■ TASK DESCRIPTION ■
Going line by line through the entries, count those containing "Authors" and state only the result.

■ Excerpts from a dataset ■
- - - -

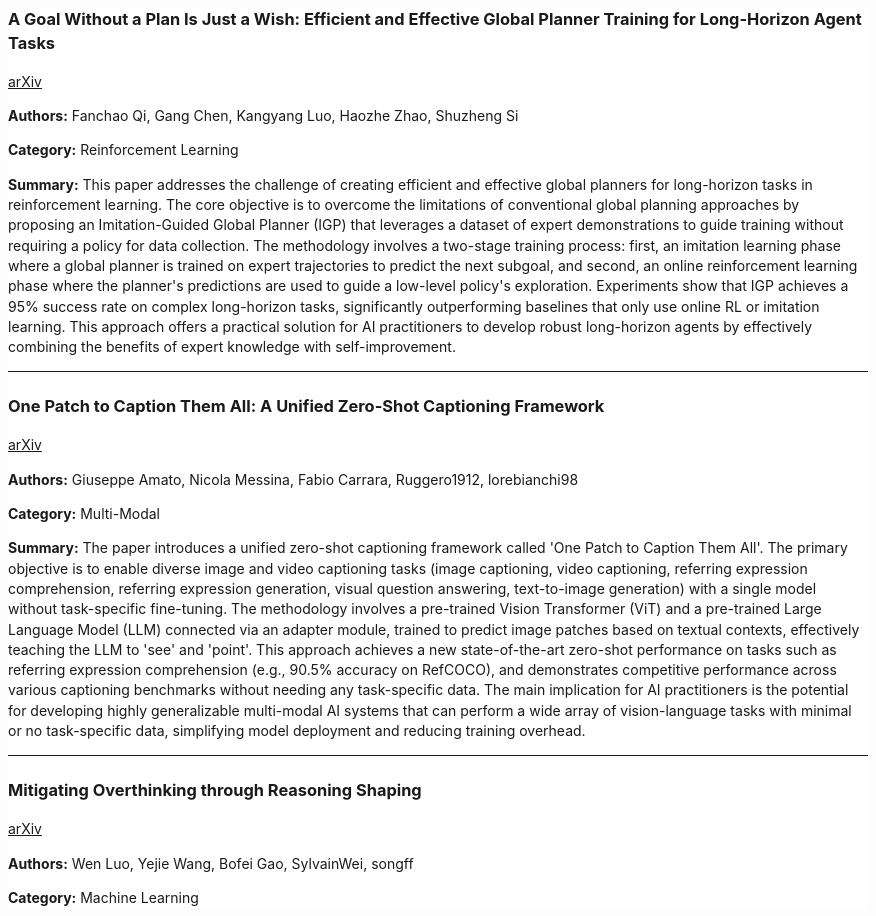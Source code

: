 
### A Goal Without a Plan Is Just a Wish: Efficient and Effective Global Planner Training for Long-Horizon Agent Tasks

[arXiv](https://arxiv.org/abs/2510.05608)

**Authors:** Fanchao Qi, Gang Chen, Kangyang Luo, Haozhe Zhao, Shuzheng Si

**Category:** Reinforcement Learning

**Summary:** This paper addresses the challenge of creating efficient and effective global planners for long-horizon tasks in reinforcement learning. The core objective is to overcome the limitations of conventional global planning approaches by proposing an Imitation-Guided Global Planner (IGP) that leverages a dataset of expert demonstrations to guide training without requiring a policy for data collection. The methodology involves a two-stage training process: first, an imitation learning phase where a global planner is trained on expert trajectories to predict the next subgoal, and second, an online reinforcement learning phase where the planner's predictions are used to guide a low-level policy's exploration. Experiments show that IGP achieves a 95% success rate on complex long-horizon tasks, significantly outperforming baselines that only use online RL or imitation learning. This approach offers a practical solution for AI practitioners to develop robust long-horizon agents by effectively combining the benefits of expert knowledge with self-improvement.

---

### One Patch to Caption Them All: A Unified Zero-Shot Captioning Framework

[arXiv](https://arxiv.org/abs/2510.02898)

**Authors:** Giuseppe Amato, Nicola Messina, Fabio Carrara, Ruggero1912, lorebianchi98

**Category:** Multi-Modal

**Summary:** The paper introduces a unified zero-shot captioning framework called 'One Patch to Caption Them All'. The primary objective is to enable diverse image and video captioning tasks (image captioning, video captioning, referring expression comprehension, referring expression generation, visual question answering, text-to-image generation) with a single model without task-specific fine-tuning. The methodology involves a pre-trained Vision Transformer (ViT) and a pre-trained Large Language Model (LLM) connected via an adapter module, trained to predict image patches based on textual contexts, effectively teaching the LLM to 'see' and 'point'. This approach achieves a new state-of-the-art zero-shot performance on tasks such as referring expression comprehension (e.g., 90.5% accuracy on RefCOCO), and demonstrates competitive performance across various captioning benchmarks without needing any task-specific data. The main implication for AI practitioners is the potential for developing highly generalizable multi-modal AI systems that can perform a wide array of vision-language tasks with minimal or no task-specific data, simplifying model deployment and reducing training overhead.

---

### Mitigating Overthinking through Reasoning Shaping

[arXiv](https://arxiv.org/abs/2510.09535)

**Authors:** Wen Luo, Yejie Wang, Bofei Gao, SylvainWei, songff

**Category:** Machine Learning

- - - -

■ OUTPUT OF THE EXERCISE ■
3